> Directions for this task: Set down all of the data that follows word for word, without the images.

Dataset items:
########

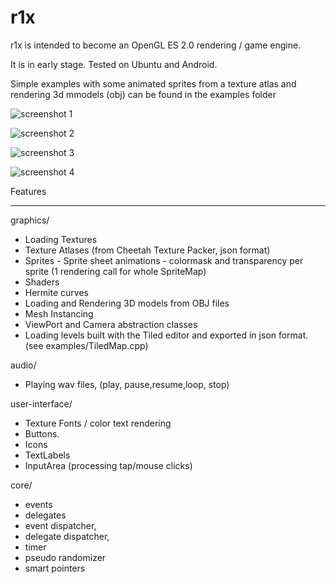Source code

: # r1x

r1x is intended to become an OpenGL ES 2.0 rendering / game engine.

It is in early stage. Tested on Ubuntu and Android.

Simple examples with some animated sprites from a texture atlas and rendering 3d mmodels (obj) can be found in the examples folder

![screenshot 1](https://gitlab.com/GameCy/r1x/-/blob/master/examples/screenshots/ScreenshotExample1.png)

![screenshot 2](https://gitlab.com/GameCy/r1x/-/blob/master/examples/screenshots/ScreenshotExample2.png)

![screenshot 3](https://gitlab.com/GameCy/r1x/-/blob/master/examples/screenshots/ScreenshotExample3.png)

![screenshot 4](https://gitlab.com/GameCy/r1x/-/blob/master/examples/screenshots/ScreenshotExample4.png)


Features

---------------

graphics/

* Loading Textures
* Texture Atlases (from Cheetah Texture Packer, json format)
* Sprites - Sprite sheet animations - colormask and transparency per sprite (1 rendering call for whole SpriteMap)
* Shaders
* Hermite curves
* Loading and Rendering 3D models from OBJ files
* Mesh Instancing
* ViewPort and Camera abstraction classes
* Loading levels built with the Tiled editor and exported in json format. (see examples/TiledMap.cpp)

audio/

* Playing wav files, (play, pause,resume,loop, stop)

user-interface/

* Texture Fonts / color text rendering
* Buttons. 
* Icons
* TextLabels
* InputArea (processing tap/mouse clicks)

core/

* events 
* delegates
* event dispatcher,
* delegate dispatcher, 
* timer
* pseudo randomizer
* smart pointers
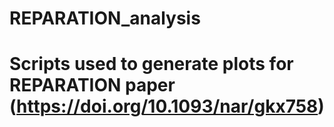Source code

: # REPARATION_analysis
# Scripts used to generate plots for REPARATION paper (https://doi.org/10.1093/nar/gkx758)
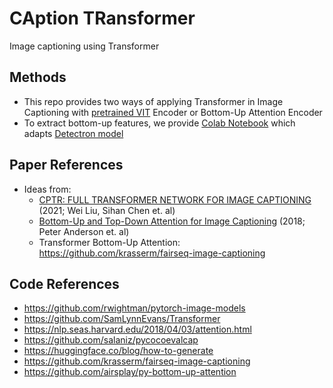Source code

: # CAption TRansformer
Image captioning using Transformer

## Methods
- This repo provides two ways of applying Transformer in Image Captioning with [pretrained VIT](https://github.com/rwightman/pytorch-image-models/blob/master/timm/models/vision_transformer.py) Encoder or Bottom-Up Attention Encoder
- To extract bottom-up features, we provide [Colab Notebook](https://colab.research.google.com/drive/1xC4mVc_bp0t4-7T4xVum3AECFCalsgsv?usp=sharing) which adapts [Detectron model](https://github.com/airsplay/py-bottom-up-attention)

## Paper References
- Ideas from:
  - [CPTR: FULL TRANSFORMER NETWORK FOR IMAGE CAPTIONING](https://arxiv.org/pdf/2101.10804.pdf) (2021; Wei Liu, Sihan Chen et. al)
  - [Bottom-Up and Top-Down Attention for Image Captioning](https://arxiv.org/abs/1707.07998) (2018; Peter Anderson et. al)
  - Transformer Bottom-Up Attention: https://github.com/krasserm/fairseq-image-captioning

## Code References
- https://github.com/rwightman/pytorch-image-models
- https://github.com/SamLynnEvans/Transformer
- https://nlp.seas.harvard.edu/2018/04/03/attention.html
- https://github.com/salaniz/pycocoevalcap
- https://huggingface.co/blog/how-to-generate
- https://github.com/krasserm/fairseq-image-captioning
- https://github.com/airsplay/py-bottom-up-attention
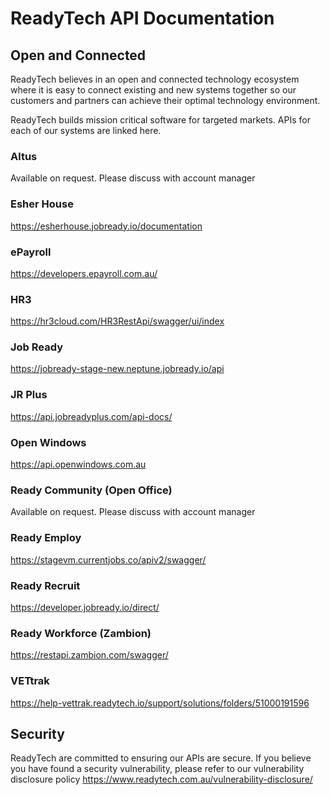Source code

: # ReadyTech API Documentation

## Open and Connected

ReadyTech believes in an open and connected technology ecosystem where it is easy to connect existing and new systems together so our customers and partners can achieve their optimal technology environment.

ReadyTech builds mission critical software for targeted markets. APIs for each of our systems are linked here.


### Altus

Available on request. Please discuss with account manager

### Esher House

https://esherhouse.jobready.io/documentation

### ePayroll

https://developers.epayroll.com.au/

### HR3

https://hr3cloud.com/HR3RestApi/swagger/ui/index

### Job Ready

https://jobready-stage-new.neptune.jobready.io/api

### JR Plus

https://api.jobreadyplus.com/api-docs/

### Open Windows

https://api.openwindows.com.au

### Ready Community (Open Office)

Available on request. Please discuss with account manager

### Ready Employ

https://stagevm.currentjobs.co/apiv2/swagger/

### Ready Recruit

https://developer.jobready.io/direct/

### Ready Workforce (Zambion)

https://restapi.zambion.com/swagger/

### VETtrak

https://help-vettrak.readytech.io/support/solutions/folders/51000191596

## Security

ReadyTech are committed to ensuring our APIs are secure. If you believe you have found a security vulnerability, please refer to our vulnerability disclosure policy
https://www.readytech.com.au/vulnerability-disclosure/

########

> Problem solution:
Source code

: # r1x

r1x is intended to become an OpenGL ES 2.0 rendering / game engine.

It is in early stage. Tested on Ubuntu and Android.

Simple examples with some animated sprites from a texture atlas and rendering 3d mmodels (obj) can be found in the examples folder

![screenshot 1](https://gitlab.com/GameCy/r1x/-/blob/master/examples/screenshots/ScreenshotExample1.png)

![screenshot 2](https://gitlab.com/GameCy/r1x/-/blob/master/examples/screenshots/ScreenshotExample2.png)

![screenshot 3](https://gitlab.com/GameCy/r1x/-/blob/master/examples/screenshots/ScreenshotExample3.png)

![screenshot 4](https://gitlab.com/GameCy/r1x/-/blob/master/examples/screenshots/ScreenshotExample4.png)


Features

---------------

graphics/

* Loading Textures
* Texture Atlases (from Cheetah Texture Packer, json format)
* Sprites - Sprite sheet animations - colormask and transparency per sprite (1 rendering call for whole SpriteMap)
* Shaders
* Hermite curves
* Loading and Rendering 3D models from OBJ files
* Mesh Instancing
* ViewPort and Camera abstraction classes
* Loading levels built with the Tiled editor and exported in json format. (see examples/TiledMap.cpp)

audio/

* Playing wav files, (play, pause,resume,loop, stop)

user-interface/

* Texture Fonts / color text rendering
* Buttons. 
* Icons
* TextLabels
* InputArea (processing tap/mouse clicks)

core/

* events 
* delegates
* event dispatcher,
* delegate dispatcher, 
* timer
* pseudo randomizer
* smart pointers
Source code

: # REPARATION_analysis
# Scripts used to generate plots for REPARATION paper (https://doi.org/10.1093/nar/gkx758)
Source code

: # CAption TRansformer
Image captioning using Transformer

## Methods
- This repo provides two ways of applying Transformer in Image Captioning with [pretrained VIT](https://github.com/rwightman/pytorch-image-models/blob/master/timm/models/vision_transformer.py) Encoder or Bottom-Up Attention Encoder
- To extract bottom-up features, we provide [Colab Notebook](https://colab.research.google.com/drive/1xC4mVc_bp0t4-7T4xVum3AECFCalsgsv?usp=sharing) which adapts [Detectron model](https://github.com/airsplay/py-bottom-up-attention)

## Paper References
- Ideas from:
  - [CPTR: FULL TRANSFORMER NETWORK FOR IMAGE CAPTIONING](https://arxiv.org/pdf/2101.10804.pdf) (2021; Wei Liu, Sihan Chen et. al)
  - [Bottom-Up and Top-Down Attention for Image Captioning](https://arxiv.org/abs/1707.07998) (2018; Peter Anderson et. al)
  - Transformer Bottom-Up Attention: https://github.com/krasserm/fairseq-image-captioning

## Code References
- https://github.com/rwightman/pytorch-image-models
- https://github.com/SamLynnEvans/Transformer
- https://nlp.seas.harvard.edu/2018/04/03/attention.html
- https://github.com/salaniz/pycocoevalcap
- https://huggingface.co/blog/how-to-generate
- https://github.com/krasserm/fairseq-image-captioning
- https://github.com/airsplay/py-bottom-up-attention
Source code

: # ReadyTech API Documentation

## Open and Connected

ReadyTech believes in an open and connected technology ecosystem where it is easy to connect existing and new systems together so our customers and partners can achieve their optimal technology environment.

ReadyTech builds mission critical software for targeted markets. APIs for each of our systems are linked here.


### Altus

Available on request. Please discuss with account manager

### Esher House

https://esherhouse.jobready.io/documentation

### ePayroll

https://developers.epayroll.com.au/

### HR3

https://hr3cloud.com/HR3RestApi/swagger/ui/index

### Job Ready

https://jobready-stage-new.neptune.jobready.io/api

### JR Plus

https://api.jobreadyplus.com/api-docs/

### Open Windows

https://api.openwindows.com.au

### Ready Community (Open Office)

Available on request. Please discuss with account manager

### Ready Employ

https://stagevm.currentjobs.co/apiv2/swagger/

### Ready Recruit

https://developer.jobready.io/direct/

### Ready Workforce (Zambion)

https://restapi.zambion.com/swagger/

### VETtrak

https://help-vettrak.readytech.io/support/solutions/folders/51000191596

## Security

ReadyTech are committed to ensuring our APIs are secure. If you believe you have found a security vulnerability, please refer to our vulnerability disclosure policy
https://www.readytech.com.au/vulnerability-disclosure/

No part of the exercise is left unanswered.